At the moment, the bank is exploring the possibility of setting up a Diaspora Remittances Investment Fund modelled along successful initiatives in Latin America.

There remittances are leveraged to finance Diaspora-led projects ranging from housing to social concerns like education and health.

The Bretton Woods institution sees the African Diaspora - defined as peoples of African descent/origin living outside the continent - laying an increasingly important role in the continent’s development.

Besides financial resources the role of the expatriate community in home countries can come in the form of professional expertise.

"The World Bank is in a very strategic position to assist in the mobilisation of the African Diaspora in support of economic development on the ground in Africa" said Melvin Foote, President of the Constituency for Africa (CFA) a 16-year-old Washington-based network of groups and individuals professing commitment to progress in Africa.

The World Bank estimates remittances to be in excess of $6 billion per year due to a significant number of professionals from the continent currently living outside of it.
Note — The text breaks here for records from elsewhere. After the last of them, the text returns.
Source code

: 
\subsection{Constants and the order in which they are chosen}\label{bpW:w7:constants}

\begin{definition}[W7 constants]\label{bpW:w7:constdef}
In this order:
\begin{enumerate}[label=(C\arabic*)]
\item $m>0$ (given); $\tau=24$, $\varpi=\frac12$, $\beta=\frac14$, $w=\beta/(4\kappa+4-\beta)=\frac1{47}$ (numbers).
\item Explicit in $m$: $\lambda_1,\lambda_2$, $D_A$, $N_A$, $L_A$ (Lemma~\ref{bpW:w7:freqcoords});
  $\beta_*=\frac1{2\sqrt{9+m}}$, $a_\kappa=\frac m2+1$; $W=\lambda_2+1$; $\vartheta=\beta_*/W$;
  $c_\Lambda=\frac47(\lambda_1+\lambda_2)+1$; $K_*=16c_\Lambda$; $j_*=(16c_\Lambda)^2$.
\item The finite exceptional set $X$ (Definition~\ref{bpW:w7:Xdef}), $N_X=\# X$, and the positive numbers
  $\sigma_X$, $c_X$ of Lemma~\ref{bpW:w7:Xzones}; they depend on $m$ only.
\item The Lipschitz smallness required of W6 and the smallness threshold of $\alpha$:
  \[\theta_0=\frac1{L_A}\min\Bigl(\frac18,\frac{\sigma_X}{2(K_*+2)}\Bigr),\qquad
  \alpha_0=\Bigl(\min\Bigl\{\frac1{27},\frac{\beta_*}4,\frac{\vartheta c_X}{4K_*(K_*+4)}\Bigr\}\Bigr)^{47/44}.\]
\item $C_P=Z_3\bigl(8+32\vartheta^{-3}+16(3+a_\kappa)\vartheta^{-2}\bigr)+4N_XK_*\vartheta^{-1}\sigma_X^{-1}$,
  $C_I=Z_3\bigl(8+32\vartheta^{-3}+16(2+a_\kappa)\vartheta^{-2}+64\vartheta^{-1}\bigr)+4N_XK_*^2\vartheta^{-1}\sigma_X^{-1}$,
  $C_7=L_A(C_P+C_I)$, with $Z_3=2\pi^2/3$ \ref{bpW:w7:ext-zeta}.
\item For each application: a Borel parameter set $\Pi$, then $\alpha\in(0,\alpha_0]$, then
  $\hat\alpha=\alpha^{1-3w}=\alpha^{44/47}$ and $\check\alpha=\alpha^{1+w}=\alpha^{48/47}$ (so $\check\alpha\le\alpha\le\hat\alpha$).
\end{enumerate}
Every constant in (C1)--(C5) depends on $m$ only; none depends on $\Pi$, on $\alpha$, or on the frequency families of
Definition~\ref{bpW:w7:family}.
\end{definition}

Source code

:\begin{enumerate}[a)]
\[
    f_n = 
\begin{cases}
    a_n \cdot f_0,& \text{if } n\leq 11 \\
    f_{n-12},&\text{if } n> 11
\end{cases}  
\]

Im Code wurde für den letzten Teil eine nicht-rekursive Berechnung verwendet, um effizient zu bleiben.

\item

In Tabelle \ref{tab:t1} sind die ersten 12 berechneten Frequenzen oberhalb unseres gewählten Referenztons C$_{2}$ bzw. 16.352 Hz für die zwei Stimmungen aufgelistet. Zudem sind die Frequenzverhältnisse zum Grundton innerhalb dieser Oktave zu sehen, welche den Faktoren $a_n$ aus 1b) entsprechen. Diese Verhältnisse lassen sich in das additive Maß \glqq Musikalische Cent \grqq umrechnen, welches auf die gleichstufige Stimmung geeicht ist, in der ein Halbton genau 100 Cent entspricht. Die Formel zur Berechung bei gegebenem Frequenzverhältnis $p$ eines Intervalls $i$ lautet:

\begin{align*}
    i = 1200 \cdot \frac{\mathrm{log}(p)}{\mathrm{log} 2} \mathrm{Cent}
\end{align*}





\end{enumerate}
Kenya is only second to Nigeria is terms of the remittances in Africa.

On Thursday last week, the World Bank held an African Diaspora Open House in Washington with over 200 representatives from groups based in the United States and Canada to discuss opportunities for closer collaboration.

The bank is exploring several approaches for working with the African Diaspora in the design and implementation of the ongoing portfolio of World Bank-assisted projects valued at $22 billion.

It is also seeking to involve them proposed projects for the 2008-2010 period estimated at $13 billion. In all, 338 projects are ongoing and 248 projects proposed for the next three years.

The World Bank intends to form partnerships with private sector organisations, multi-national corporations with strong business interests in Africa and donors to contribute to a proposed African Diaspora Engagement and Facilitation Fund in support of the activities.

It will also facilitate dialogue and research on policies such as regional infrastructure, energy and transportation in order to build capacity to harness the potential in Diaspora potential.

"Engaging the Diaspora in providing technical assistance in Africa may well create the necessary synergy to transform how development will be pursued on the continent in the future," Mr Foote said.

Studies show that the most educated Africans increasingly opt not to return to the continent and stay in their host country after completion of their studies. A survey of African PhD students in the US and Canada in 1986-96 showed that about 44 per cent decided to stay.

The impact of the non-return has been debilitating on Africa’s public and private sector, in some cases forcing countries to rely on high rates of international consultants to tackle development work.

A partnership with the African Diaspora for the continent’s development is considered essential to increase Africa’s capacity to use and apply knowledge and increase its access to financial resources.